RADCO Companies just closed on its first 2015 multifamily acquisition—and it’s entrance into the Florida multifamily market. RADCO grabbed the 228-unit Bay Park Apartments in Clearwater, FL for $29.6 million.

“We are thrilled to acquire our first property of 2015 in a new market, which allows us to further our value-added strategy of repositioning underperforming assets,” says Norman Radow, RADCO’s founder and CEO. “This property already has a great deal of sizzle, and we are eager to make the improvements that will take it to an entirely new level of luxury.”

The luxury multifamily community is located near the intersection of Gulf to Bay Boulevard and US 19 in metro Tampa.
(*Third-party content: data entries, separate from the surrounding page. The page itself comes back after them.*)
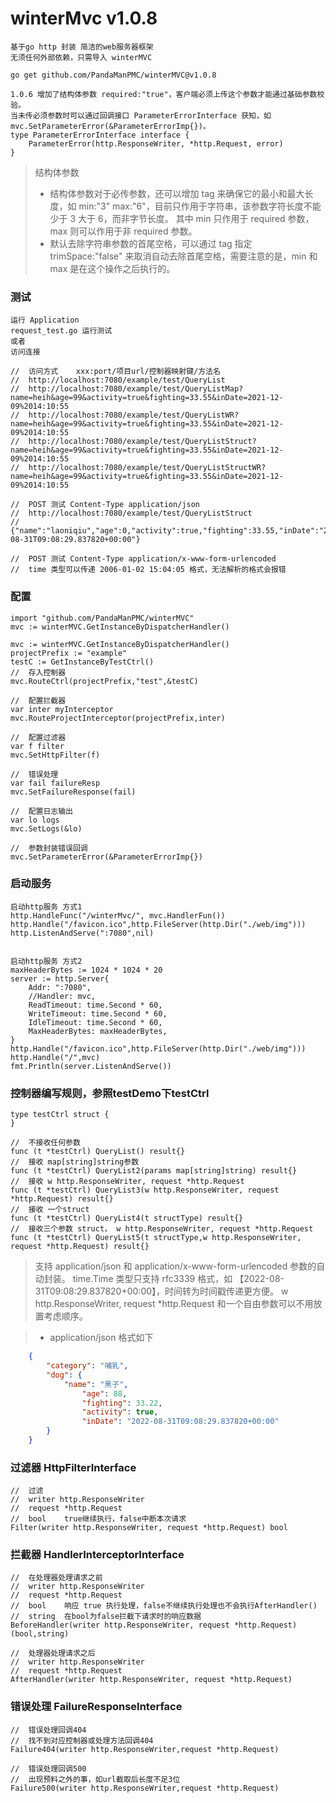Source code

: # winterMvc v1.0.8
    基于go http 封装 简洁的web服务器框架
    无须任何外部依赖，只需导入 winterMVC    

    go get github.com/PandaManPMC/winterMVC@v1.0.8

    1.0.6 增加了结构体参数 required:"true"，客户端必须上传这个参数才能通过基础参数校验。
    当未传必须参数时可以通过回调接口 ParameterErrorInterface 获知，如 mvc.SetParameterError(&ParameterErrorImp{})。
    type ParameterErrorInterface interface {
        ParameterError(http.ResponseWriter, *http.Request, error)
    }

> 结构体参数
> - 结构体参数对于必传参数，还可以增加 tag 来确保它的最小和最大长度，如 min:"3" max:"6"，目前只作用于字符串，该参数字符长度不能少于 3 大于 6，而非字节长度。
    其中 min 只作用于 required 参数，max 则可以作用于非 required 参数。
> - 默认去除字符串参数的首尾空格，可以通过 tag 指定 trimSpace:"false" 来取消自动去除首尾空格，需要注意的是，min 和 max 是在这个操作之后执行的。

### 测试
    
    运行 Application
    request_test.go 运行测试
    或者
    访问连接
    
    //	访问方式	xxx:port/项目url/控制器映射键/方法名
    //	http://localhost:7080/example/test/QueryList
    //	http://localhost:7080/example/test/QueryListMap?name=heih&age=99&activity=true&fighting=33.55&inDate=2021-12-09%2014:10:55
    //	http://localhost:7080/example/test/QueryListWR?name=heih&age=99&activity=true&fighting=33.55&inDate=2021-12-09%2014:10:55
    //	http://localhost:7080/example/test/QueryListStruct?name=heih&age=99&activity=true&fighting=33.55&inDate=2021-12-09%2014:10:55
    //	http://localhost:7080/example/test/QueryListStructWR?name=heih&age=99&activity=true&fighting=33.55&inDate=2021-12-09%2014:10:55

    //	POST 测试 Content-Type application/json
    //	http://localhost:7080/example/test/QueryListStruct
    //	{"name":"laoniqiu","age":0,"activity":true,"fighting":33.55,"inDate":"2022-08-31T09:08:29.837820+00:00"}
    
    //	POST 测试 Content-Type application/x-www-form-urlencoded
    //	time 类型可以传递 2006-01-02 15:04:05 格式，无法解析的格式会报错


### 配置

    import "github.com/PandaManPMC/winterMVC"
    mvc := winterMVC.GetInstanceByDispatcherHandler()

	mvc := winterMVC.GetInstanceByDispatcherHandler()
	projectPrefix := "example"
	testC := GetInstanceByTestCtrl()
	//	存入控制器
	mvc.RouteCtrl(projectPrefix,"test",&testC)

	//	配置拦截器
	var inter myInterceptor
	mvc.RouteProjectInterceptor(projectPrefix,inter)

	//	配置过滤器
	var f filter
	mvc.SetHttpFilter(f)

	//	错误处理
	var fail failureResp
	mvc.SetFailureResponse(fail)

	//  配置日志输出
	var lo logs
	mvc.SetLogs(&lo)

	//  参数封装错误回调
	mvc.SetParameterError(&ParameterErrorImp{})

### 启动服务

	启动http服务 方式1
	http.HandleFunc("/winterMvc/", mvc.HandlerFun())
	http.Handle("/favicon.ico",http.FileServer(http.Dir("./web/img")))
	http.ListenAndServe(":7080",nil)


	启动http服务 方式2
	maxHeaderBytes := 1024 * 1024 * 20
	server := http.Server{
		Addr: ":7080",
		//Handler: mvc,
		ReadTimeout: time.Second * 60,
		WriteTimeout: time.Second * 60,
		IdleTimeout: time.Second * 60,
		MaxHeaderBytes: maxHeaderBytes,
	}
	http.Handle("/favicon.ico",http.FileServer(http.Dir("./web/img")))
	http.Handle("/",mvc)
	fmt.Println(server.ListenAndServe())

### 控制器编写规则，参照testDemo下testCtrl

    type testCtrl struct {
    }

    //  不接收任何参数
    func (t *testCtrl) QueryList() result{}
    //  接收 map[string]string参数
    func (t *testCtrl) QueryList2(params map[string]string) result{}
    //  接收 w http.ResponseWriter, request *http.Request
    func (t *testCtrl) QueryList3(w http.ResponseWriter, request *http.Request) result{}
    //  接收 一个struct
    func (t *testCtrl) QueryList4(t structType) result{}
    //  接收三个参数 struct， w http.ResponseWriter, request *http.Request
    func (t *testCtrl) QueryList5(t structType,w http.ResponseWriter, request *http.Request) result{}

> 支持 application/json 和 application/x-www-form-urlencoded 参数的自动封装。
> time.Time 类型只支持 rfc3339 格式，如 【2022-08-31T09:08:29.837820+00:00】，时间转为时间戳传递更方便。
> w http.ResponseWriter, request *http.Request 和一个自由参数可以不用放置考虑顺序。

> - application/json 格式如下
```json
	{
		"category": "哺乳",
		"dog": {
			"name": "黑子",
				"age": 88,
				"fighting": 33.22,
				"activity": true,
				"inDate": "2022-08-31T09:08:29.837820+00:00"
		}
	}
```


### 过滤器 HttpFilterInterface

    //	过滤
    //	writer http.ResponseWriter
    //	request *http.Request
    //	bool	true继续执行，false中断本次请求
    Filter(writer http.ResponseWriter, request *http.Request) bool


### 拦截器 HandlerInterceptorInterface

    //	在处理器处理请求之前
    //	writer http.ResponseWriter
    //	request *http.Request
    //	bool	响应 true 执行处理，false不继续执行处理也不会执行AfterHandler()
    //	string	在bool为false拦截下请求时的响应数据
    BeforeHandler(writer http.ResponseWriter, request *http.Request) (bool,string)

    //	处理器处理请求之后
    //	writer http.ResponseWriter
    //	request *http.Request
    AfterHandler(writer http.ResponseWriter, request *http.Request)


### 错误处理 FailureResponseInterface

	//	错误处理回调404
	//	找不到对应控制器或处理方法回调404
	Failure404(writer http.ResponseWriter,request *http.Request)

	//	错误处理回调500
	//	出现预料之外的事，如url截取后长度不足3位
	Failure500(writer http.ResponseWriter,request *http.Request)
Atlanta-based REIT Post Property originally developed the multifamily complex in 1990. The seller tried to convert the property into condominiums just before the recession and invested heavily to upgrade many of the units.
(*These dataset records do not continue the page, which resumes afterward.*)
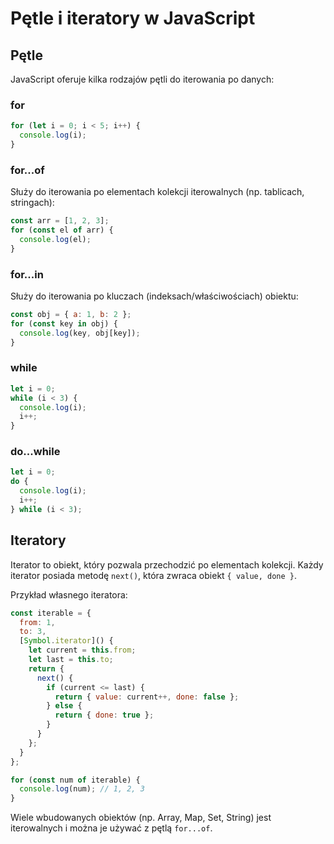 # Pętle i iteratory w JavaScript

## Pętle

JavaScript oferuje kilka rodzajów pętli do iterowania po danych:

### for

```javascript
for (let i = 0; i < 5; i++) {
  console.log(i);
}
```

### for...of

Służy do iterowania po elementach kolekcji iterowalnych (np. tablicach, stringach):

```javascript
const arr = [1, 2, 3];
for (const el of arr) {
  console.log(el);
}
```

### for...in

Służy do iterowania po kluczach (indeksach/właściwościach) obiektu:

```javascript
const obj = { a: 1, b: 2 };
for (const key in obj) {
  console.log(key, obj[key]);
}
```

### while

```javascript
let i = 0;
while (i < 3) {
  console.log(i);
  i++;
}
```

### do...while

```javascript
let i = 0;
do {
  console.log(i);
  i++;
} while (i < 3);
```

## Iteratory

Iterator to obiekt, który pozwala przechodzić po elementach kolekcji. Każdy iterator posiada metodę `next()`, która zwraca obiekt `{ value, done }`.

Przykład własnego iteratora:

```javascript
const iterable = {
  from: 1,
  to: 3,
  [Symbol.iterator]() {
    let current = this.from;
    let last = this.to;
    return {
      next() {
        if (current <= last) {
          return { value: current++, done: false };
        } else {
          return { done: true };
        }
      }
    };
  }
};

for (const num of iterable) {
  console.log(num); // 1, 2, 3
}
```

Wiele wbudowanych obiektów (np. Array, Map, Set, String) jest iterowalnych i można je używać z pętlą `for...of`.
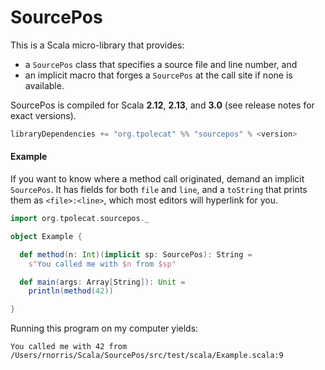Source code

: # SourcePos

This is a Scala micro-library that provides:

- a `SourcePos` class that specifies a source file and line number, and
- an implicit macro that forges a `SourcePos` at the call site if none is available.

SourcePos is compiled for Scala **2.12**, **2.13**, and **3.0** (see release notes for exact versions).


```scala
libraryDependencies += "org.tpolecat" %% "sourcepos" % <version>
```

#### Example

If you want to know where a method call originated, demand an implicit `SourcePos`. It has fields for both `file` and `line`, and a `toString` that prints them as `<file>:<line>`, which most editors will hyperlink for you.

```scala
import org.tpolecat.sourcepos._

object Example {

  def method(n: Int)(implicit sp: SourcePos): String =
    s"You called me with $n from $sp"

  def main(args: Array[String]): Unit =
    println(method(42))

}
```

Running this program on my computer yields:

```
You called me with 42 from /Users/rnorris/Scala/SourcePos/src/test/scala/Example.scala:9
```


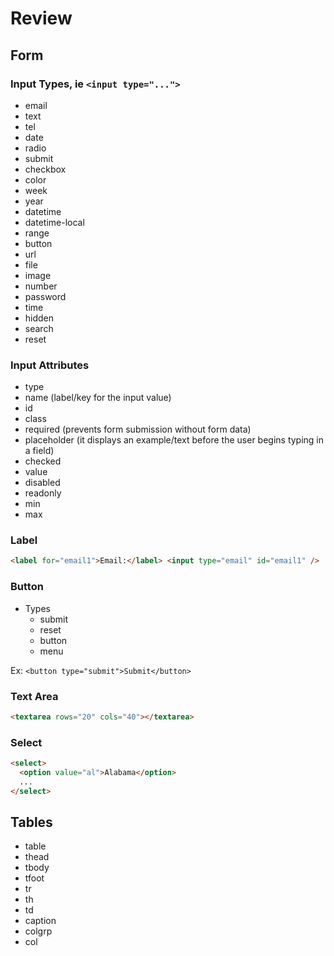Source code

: # Review

## Form

### Input Types, ie `<input type="...">`

- email
- text
- tel
- date
- radio
- submit
- checkbox
- color
- week
- year
- datetime
- datetime-local
- range
- button
- url
- file
- image
- number
- password
- time
- hidden
- search
- reset

### Input Attributes

- type
- name (label/key for the input value)
- id
- class
- required (prevents form submission without form data)
- placeholder (it displays an example/text before the user begins typing in a field)
- checked
- value
- disabled
- readonly
- min
- max

### Label

```html
<label for="email1">Email:</label> <input type="email" id="email1" />
```

### Button

- Types
  - submit
  - reset
  - button
  - menu

Ex: `<button type="submit">Submit</button>`

### Text Area

```html
<textarea rows="20" cols="40"></textarea>
```

### Select

```html
<select>
  <option value="al">Alabama</option>
  ...
</select>
```

## Tables

- table
- thead
- tbody
- tfoot
- tr
- th
- td
- caption
- colgrp
- col
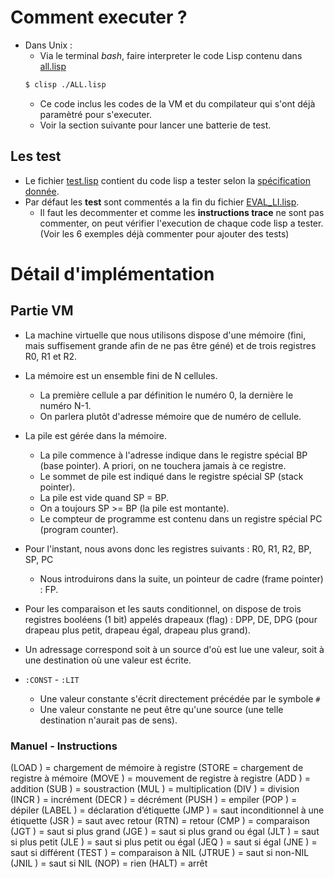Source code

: # Comment executer ?

* Dans Unix :
  * Via le terminal *bash*, faire interpreter le code Lisp contenu dans [all.lisp](./ALL.lisp)
  ```bash
  $ clisp ./ALL.lisp
  ```
  * Ce code inclus les codes de la VM et du compilateur qui s'ont déjà paramètré pour s'executer.
  * Voir la section suivante pour lancer une batterie de test.

## Les test
  * Le fichier [test.lisp](./TEST.lisp) contient du code lisp a tester selon la [spécification donnée](./SPECIFICATIONS.md).
  * Par défaut les **test** sont commentés a la fin du fichier [EVAL_LI.lisp](./EVAL_LI.lisp).
    * Il faut les decommenter et comme les **instructions trace** ne sont pas commenter, on peut vérifier l'execution de chaque code lisp a tester. (Voir les 6 exemples déjà commenter pour ajouter des tests)

# Détail d'implémentation

## Partie VM
* La machine virtuelle que nous utilisons dispose d'une mémoire (fini, mais suffisement grande afin de ne pas être géné) et de trois registres R0, R1 et R2.
* La mémoire est un ensemble fini de N cellules.
  * La première cellule a par définition le numéro 0, la dernière le numéro N-1.
  * On parlera plutôt d'adresse mémoire que de numéro de cellule.
* La pile est gérée dans la mémoire.
  * La pile commence à l'adresse indique dans le registre spécial BP (base pointer). A priori, on ne touchera jamais à ce registre.
  * Le sommet de pile est indiqué dans le registre spécial SP (stack pointer).
  * La pile est vide quand SP = BP.
  * On a toujours SP >= BP (la pile est montante).
  * Le compteur de programme est contenu dans un registre spécial PC (program counter).
* Pour l'instant, nous avons donc les registres suivants : R0, R1, R2, BP, SP, PC
  * Nous introduirons dans la suite, un pointeur de cadre (frame pointer) : FP.
* Pour les comparaison et les sauts conditionnel, on dispose de trois registres booléens (1 bit) appelés drapeaux (flag) : DPP, DE, DPG (pour drapeau plus petit, drapeau égal, drapeau plus grand).

* Un adressage correspond soit à un source <src> d'où est lue une valeur, soit à une destination <dest> où une valeur est écrite.

* `:CONST` - `:LIT`
  * Une valeur constante s'écrit directement précédée par le symbole `#`
  * Une valeur constante ne peut être qu'une source (une telle destination n'aurait pas de sens).

### Manuel - Instructions

(LOAD <src> <dest>) = chargement de mémoire à registre
(STORE <src> <dest> = chargement de registre à mémoire
(MOVE <src> <dest>) = mouvement de registre à registre
(ADD <src> <dest>) = addition
(SUB <src> <dest>) = soustraction
(MUL <src> <dest>) = multiplication
(DIV <src> <dest>) = division
(INCR <dest>) = incrément
(DECR <dest>) = décrément
(PUSH <src>) = empiler
(POP <dest>) = dépiler
(LABEL <label>) = déclaration d’étiquette
(JMP <label>) = saut inconditionnel à une étiquette
(JSR <label>) = saut avec retour
(RTN) = retour
(CMP <src1> <src2>) = comparaison
(JGT <label>) = saut si plus grand
(JGE <label>) = saut si plus grand ou égal
(JLT <label>) = saut si plus petit
(JLE <label>) = saut si plus petit ou égal
(JEQ <label>) = saut si égal
(JNE <label>) = saut si différent
(TEST <src>) = comparaison à NIL
(JTRUE <label>) = saut si non-NIL
(JNIL <label>) = saut si NIL
(NOP) = rien
(HALT) = arrêt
The class B-plus multifamily property includes nine three-story buildings sitting on 15.6 acres. Bay Park’s leasing center features office space, meeting rooms, an exercise facility and movie theater. The community also has a pool, putting green, dog park, centrally located lake and lighted tennis courts.
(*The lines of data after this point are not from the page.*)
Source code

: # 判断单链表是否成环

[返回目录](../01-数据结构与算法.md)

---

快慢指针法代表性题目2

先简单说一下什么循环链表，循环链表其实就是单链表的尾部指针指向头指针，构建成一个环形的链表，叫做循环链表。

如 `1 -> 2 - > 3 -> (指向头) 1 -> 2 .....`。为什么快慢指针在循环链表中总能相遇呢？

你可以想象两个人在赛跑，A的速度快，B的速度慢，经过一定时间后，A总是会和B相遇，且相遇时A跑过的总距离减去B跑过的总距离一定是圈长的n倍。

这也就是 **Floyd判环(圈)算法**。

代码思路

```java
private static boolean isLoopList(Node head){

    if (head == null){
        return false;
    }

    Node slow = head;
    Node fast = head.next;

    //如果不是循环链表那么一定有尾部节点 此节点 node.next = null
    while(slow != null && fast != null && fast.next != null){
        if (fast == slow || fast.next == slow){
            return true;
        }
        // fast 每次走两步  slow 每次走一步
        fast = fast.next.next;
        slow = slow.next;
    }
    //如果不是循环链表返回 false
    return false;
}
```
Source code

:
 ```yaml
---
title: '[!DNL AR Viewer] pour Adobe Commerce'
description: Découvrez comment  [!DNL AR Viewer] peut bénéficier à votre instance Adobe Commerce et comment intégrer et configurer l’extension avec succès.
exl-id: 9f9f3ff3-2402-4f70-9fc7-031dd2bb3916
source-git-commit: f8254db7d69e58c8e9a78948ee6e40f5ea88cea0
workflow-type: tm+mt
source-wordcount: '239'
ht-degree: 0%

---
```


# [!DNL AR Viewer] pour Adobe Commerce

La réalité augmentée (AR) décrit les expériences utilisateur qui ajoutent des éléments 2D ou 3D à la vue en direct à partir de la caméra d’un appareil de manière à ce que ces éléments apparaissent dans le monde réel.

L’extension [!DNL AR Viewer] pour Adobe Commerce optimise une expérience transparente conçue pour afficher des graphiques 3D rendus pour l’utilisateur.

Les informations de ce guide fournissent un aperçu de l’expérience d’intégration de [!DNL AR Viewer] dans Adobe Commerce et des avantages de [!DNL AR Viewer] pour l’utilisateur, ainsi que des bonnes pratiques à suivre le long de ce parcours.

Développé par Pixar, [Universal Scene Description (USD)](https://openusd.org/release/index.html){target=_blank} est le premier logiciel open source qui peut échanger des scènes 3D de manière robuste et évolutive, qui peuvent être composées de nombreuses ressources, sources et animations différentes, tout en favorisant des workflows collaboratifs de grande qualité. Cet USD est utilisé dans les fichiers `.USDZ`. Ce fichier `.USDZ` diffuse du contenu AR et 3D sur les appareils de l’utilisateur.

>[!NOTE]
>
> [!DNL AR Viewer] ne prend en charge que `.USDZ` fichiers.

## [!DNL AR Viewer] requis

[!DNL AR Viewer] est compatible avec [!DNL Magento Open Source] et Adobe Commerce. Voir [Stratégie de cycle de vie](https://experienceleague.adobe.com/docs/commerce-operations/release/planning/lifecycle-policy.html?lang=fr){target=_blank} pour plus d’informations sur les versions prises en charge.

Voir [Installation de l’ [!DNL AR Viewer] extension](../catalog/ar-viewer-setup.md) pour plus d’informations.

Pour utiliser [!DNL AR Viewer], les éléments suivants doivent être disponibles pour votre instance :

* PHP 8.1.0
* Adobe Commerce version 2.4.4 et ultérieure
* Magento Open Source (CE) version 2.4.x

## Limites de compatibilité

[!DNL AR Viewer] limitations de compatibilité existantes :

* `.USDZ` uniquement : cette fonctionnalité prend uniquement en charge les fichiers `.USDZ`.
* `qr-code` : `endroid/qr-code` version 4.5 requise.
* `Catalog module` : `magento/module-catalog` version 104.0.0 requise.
RADCO plans to invest about $2.1 million to rapidly reposition the multifamily asset. Plans call for an extensive clubhouse renovation and expansion, as well as upgraded unit interiors, improving the building exteriors, and rebranding the asset as City Park Clearwater.

Bay Park Apartments marks RADCO’s first Florida multifamily acquisition and is part of the company’s rapid expansion. It added 20 new multifamily communities totaling over 5,500 units to its portfolio in 2014, bringing its assets owned to 10,404 units. RADCO plans to add about 3,000 units in the Southeast and Midwest to its portfolio in 2015.

RADCO financed the acquisition with a mixture of Freddie Mac financing obtained through Walker & Dunlop and private capital. Since August 2011, the company has raise more than $218 million of private capital to fund its purchases.